In an earlier blog post, I talked about heartburn in pregnancy. But what about chest pain during pregnancy?
How to manage chest pain in pregnancy depends on your family history, your personal history, your pregnancy history, and how far along you are in labor. If, for example, your cervix is 9 or 10 centimeters dilated, the best thing would be to just get you delivered. If, on the other hand, your cervix is 3 centimeters dilated and you are having chest pains, you should have an EKG and blood tests for troponins and other heart enzymes as well as ultrasound to look for how your heart is contracting and how your heart valves are functioning.
It’s very unlikely for normal labor to cause chest pains. It is extremely unlikely for labor to cause heart attacks or heart failure, but it is possible. There are always times when pregnancy-induced cardiomyopathy shows no physical symptoms. If you have undiagnosed cardiomyopathy it is possible labor could cause heart trouble associated with undiagnosed cardiomyopathy. In the past, cardiomyopathy occurred mostly postpartum, but today we are seeing increased occurrence of cardiomyopathy during pregnancy.
Cardiomyopathy is a very serious problem in pregnancy. The heart muscle cells become week and inflamed. I’ve written about cardiomyopathy in a previous blog post about heart symptoms in pregnancy.
In pregnancy, cardiomyopathy has been a purely pregnancy-related response. Over time, after delivery, the condition often resolves itself. Please note that cardiomyopathy in pregnancy is not caused by diet. We hear today much about avoiding butter, milk, bacon, red meat. etc. I think we have gone way overboard with these recommendations. More current advice says that eggs are not only safe but also good for you. In many diets, eggs are considered free. They are loaded with vitamins and proteins which are important for your pregnancy diet.
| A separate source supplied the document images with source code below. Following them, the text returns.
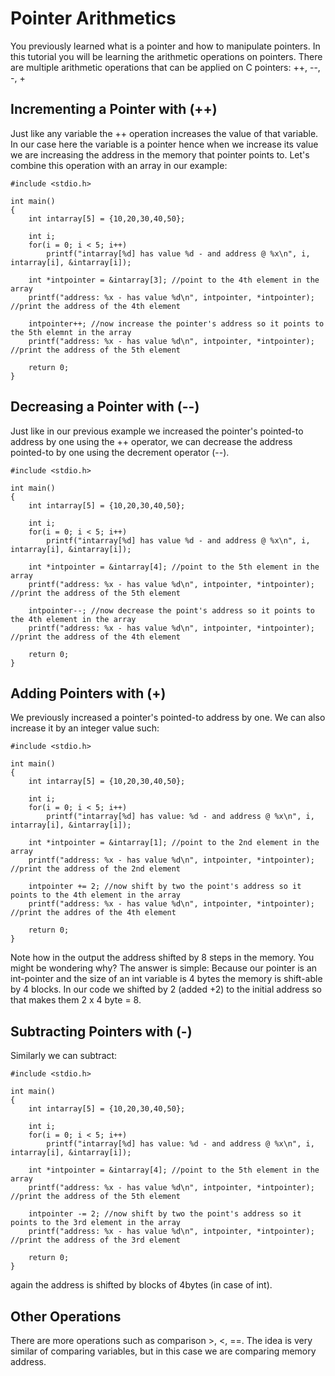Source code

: # Pointer Arithmetics
You previously learned what is a pointer and how to manipulate pointers. In this tutorial you will be learning the arithmetic operations on pointers. There are multiple arithmetic operations that can be applied on C pointers: ++, --, -, +

## Incrementing a Pointer with (++)
Just like any variable the ++ operation increases the value of that variable. In our case here the variable is a pointer hence when we increase its value we are increasing the address in the memory that pointer points to. Let's combine this operation with an array in our example:

    #include <stdio.h>

    int main()
    {
        int intarray[5] = {10,20,30,40,50};

        int i;
        for(i = 0; i < 5; i++)
            printf("intarray[%d] has value %d - and address @ %x\n", i, intarray[i], &intarray[i]);

        int *intpointer = &intarray[3]; //point to the 4th element in the array
        printf("address: %x - has value %d\n", intpointer, *intpointer); //print the address of the 4th element

        intpointer++; //now increase the pointer's address so it points to the 5th elemnt in the array
        printf("address: %x - has value %d\n", intpointer, *intpointer); //print the address of the 5th element

        return 0;
    }
## Decreasing a Pointer with (--)
Just like in our previous example we increased the pointer's pointed-to address by one using the ++ operator, we can decrease the address pointed-to by one using the decrement operator (--).

    #include <stdio.h>

    int main()
    {
        int intarray[5] = {10,20,30,40,50};

        int i;
        for(i = 0; i < 5; i++)
            printf("intarray[%d] has value %d - and address @ %x\n", i, intarray[i], &intarray[i]);

        int *intpointer = &intarray[4]; //point to the 5th element in the array
        printf("address: %x - has value %d\n", intpointer, *intpointer); //print the address of the 5th element

        intpointer--; //now decrease the point's address so it points to the 4th element in the array
        printf("address: %x - has value %d\n", intpointer, *intpointer); //print the address of the 4th element

        return 0;
    }
## Adding Pointers with (+)
We previously increased a pointer's pointed-to address by one. We can also increase it by an integer value such:

    #include <stdio.h>

    int main()
    {
        int intarray[5] = {10,20,30,40,50};

        int i;
        for(i = 0; i < 5; i++)
            printf("intarray[%d] has value: %d - and address @ %x\n", i, intarray[i], &intarray[i]);

        int *intpointer = &intarray[1]; //point to the 2nd element in the array
        printf("address: %x - has value %d\n", intpointer, *intpointer); //print the address of the 2nd element

        intpointer += 2; //now shift by two the point's address so it points to the 4th element in the array
        printf("address: %x - has value %d\n", intpointer, *intpointer); //print the addres of the 4th element

        return 0;
    }
Note how in the output the address shifted by 8 steps in the memory. You might be wondering why? The answer is simple: Because our pointer is an int-pointer and the size of an int variable is 4 bytes the memory is shift-able by 4 blocks. In our code we shifted by 2 (added +2) to the initial address so that makes them 2 x 4 byte = 8.

## Subtracting Pointers with (-)
Similarly we can subtract:

    #include <stdio.h>

    int main()
    {
        int intarray[5] = {10,20,30,40,50};

        int i;
        for(i = 0; i < 5; i++)
            printf("intarray[%d] has value: %d - and address @ %x\n", i, intarray[i], &intarray[i]);

        int *intpointer = &intarray[4]; //point to the 5th element in the array
        printf("address: %x - has value %d\n", intpointer, *intpointer); //print the address of the 5th element

        intpointer -= 2; //now shift by two the point's address so it points to the 3rd element in the array
        printf("address: %x - has value %d\n", intpointer, *intpointer); //print the address of the 3rd element

        return 0;
    }
again the address is shifted by blocks of 4bytes (in case of int).

## Other Operations
There are more operations such as comparison >, <, ==. The idea is very similar of comparing variables, but in this case we are comparing memory address.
I have always felt that a well-balanced meal containing fat, carbohydrates, and protein is particularly important in pregnancy.
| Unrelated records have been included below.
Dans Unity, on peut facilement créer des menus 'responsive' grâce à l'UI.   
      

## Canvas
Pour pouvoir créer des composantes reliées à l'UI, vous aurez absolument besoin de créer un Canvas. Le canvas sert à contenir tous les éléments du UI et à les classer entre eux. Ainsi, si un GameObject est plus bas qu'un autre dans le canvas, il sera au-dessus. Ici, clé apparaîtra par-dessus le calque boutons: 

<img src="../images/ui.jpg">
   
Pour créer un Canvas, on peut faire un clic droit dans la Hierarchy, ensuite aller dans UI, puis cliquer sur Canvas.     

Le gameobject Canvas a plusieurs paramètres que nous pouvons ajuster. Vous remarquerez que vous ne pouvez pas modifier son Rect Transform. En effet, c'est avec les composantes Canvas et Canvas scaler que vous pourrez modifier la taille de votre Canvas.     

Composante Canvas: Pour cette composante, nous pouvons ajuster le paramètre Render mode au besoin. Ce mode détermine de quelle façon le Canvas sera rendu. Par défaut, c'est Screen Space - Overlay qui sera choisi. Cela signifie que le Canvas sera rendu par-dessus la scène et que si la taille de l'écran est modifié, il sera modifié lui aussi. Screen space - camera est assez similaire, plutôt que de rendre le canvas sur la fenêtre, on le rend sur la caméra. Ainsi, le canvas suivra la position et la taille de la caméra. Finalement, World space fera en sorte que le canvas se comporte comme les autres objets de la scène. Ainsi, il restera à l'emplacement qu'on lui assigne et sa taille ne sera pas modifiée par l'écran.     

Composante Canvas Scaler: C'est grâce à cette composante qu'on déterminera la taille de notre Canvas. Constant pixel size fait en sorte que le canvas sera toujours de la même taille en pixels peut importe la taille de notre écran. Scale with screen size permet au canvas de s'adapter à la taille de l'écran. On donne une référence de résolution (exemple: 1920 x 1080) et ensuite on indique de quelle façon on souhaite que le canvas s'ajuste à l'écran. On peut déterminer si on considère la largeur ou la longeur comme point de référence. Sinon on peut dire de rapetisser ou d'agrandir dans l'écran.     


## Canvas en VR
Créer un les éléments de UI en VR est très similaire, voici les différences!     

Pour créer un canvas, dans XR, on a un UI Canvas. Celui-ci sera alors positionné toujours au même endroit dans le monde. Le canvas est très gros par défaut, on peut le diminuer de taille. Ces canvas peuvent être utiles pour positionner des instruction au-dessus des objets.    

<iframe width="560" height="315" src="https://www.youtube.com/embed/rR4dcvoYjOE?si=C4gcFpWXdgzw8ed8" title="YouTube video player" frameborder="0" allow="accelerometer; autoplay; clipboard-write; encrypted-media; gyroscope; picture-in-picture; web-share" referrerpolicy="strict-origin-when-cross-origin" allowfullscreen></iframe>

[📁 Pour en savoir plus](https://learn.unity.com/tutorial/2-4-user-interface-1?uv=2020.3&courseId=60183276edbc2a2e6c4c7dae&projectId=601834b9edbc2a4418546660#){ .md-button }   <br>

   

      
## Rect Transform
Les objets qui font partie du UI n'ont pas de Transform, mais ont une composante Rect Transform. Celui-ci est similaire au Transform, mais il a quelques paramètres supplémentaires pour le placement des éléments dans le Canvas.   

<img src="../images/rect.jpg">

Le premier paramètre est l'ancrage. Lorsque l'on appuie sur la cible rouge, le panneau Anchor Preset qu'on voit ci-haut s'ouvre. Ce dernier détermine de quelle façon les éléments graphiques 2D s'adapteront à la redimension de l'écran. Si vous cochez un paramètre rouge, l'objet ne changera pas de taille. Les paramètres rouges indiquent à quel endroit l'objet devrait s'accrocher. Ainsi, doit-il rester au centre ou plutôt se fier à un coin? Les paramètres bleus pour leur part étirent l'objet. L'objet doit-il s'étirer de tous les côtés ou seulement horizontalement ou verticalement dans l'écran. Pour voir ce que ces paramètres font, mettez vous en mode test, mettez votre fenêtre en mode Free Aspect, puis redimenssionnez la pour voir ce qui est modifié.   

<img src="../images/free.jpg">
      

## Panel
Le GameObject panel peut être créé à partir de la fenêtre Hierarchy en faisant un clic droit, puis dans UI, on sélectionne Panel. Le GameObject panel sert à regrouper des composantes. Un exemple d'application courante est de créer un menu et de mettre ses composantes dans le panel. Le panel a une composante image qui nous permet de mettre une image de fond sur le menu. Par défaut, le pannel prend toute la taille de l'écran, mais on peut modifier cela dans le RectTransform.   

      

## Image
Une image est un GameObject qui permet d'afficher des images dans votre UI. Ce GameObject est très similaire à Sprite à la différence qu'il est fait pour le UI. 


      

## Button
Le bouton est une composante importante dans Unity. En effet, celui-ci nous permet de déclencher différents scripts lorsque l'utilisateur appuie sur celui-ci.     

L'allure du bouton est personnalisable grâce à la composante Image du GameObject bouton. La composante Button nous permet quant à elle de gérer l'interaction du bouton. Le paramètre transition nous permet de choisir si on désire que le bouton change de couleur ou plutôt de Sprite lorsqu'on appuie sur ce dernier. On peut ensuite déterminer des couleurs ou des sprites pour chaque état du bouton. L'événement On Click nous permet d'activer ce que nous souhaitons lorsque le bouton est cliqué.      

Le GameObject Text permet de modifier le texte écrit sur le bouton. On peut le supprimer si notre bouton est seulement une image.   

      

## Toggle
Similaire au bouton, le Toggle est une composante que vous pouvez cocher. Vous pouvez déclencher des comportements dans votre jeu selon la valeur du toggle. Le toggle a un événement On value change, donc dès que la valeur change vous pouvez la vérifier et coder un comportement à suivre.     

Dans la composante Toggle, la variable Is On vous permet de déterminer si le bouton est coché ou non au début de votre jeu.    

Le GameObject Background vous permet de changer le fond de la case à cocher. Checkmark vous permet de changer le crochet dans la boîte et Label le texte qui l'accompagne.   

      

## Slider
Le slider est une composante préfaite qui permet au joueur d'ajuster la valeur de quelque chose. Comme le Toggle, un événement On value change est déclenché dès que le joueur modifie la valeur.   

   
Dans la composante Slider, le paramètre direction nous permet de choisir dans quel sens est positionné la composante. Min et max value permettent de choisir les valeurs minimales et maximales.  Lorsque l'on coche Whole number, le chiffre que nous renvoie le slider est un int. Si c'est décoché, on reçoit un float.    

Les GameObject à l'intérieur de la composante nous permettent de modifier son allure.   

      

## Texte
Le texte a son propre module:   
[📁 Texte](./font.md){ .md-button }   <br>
Although it is very unlikely to have normal conditions of pregnancy mistaken for preeclampsia, there might be some exceptions. Heartburn could be confused with the right upper quadrant pain of preeclampsia related to liver capsule expansion. Your doctor can diagnose whether or not you have preeclampsia by checking your blood pressure, your reflexes, or your urine for protein. It’s even possible what seems the normal shortness of breath in pregnancy could be caused by a pulmonary embolism. If you have any concerns about your shortness of breath, don’t hesitate to go to the emergency room if you cannot speak with your physician about your concerns.
If you have higher than normal blood pressure and are diagnosed with pre-eclampsia when you are in the hospital for the delivery of your baby, your doctor should keep you in the hospital until your blood pressure and labs return to normal and your blood pressure can be managed at home.
As for possible pre-eclampsia, please remember that 30 percent of preeclampsia cases appear after you have delivered your baby and are home. If you experience chest pain after you are home with your baby, contact your physician immediately. Any chest pain after you deliver should be reported to your doctor.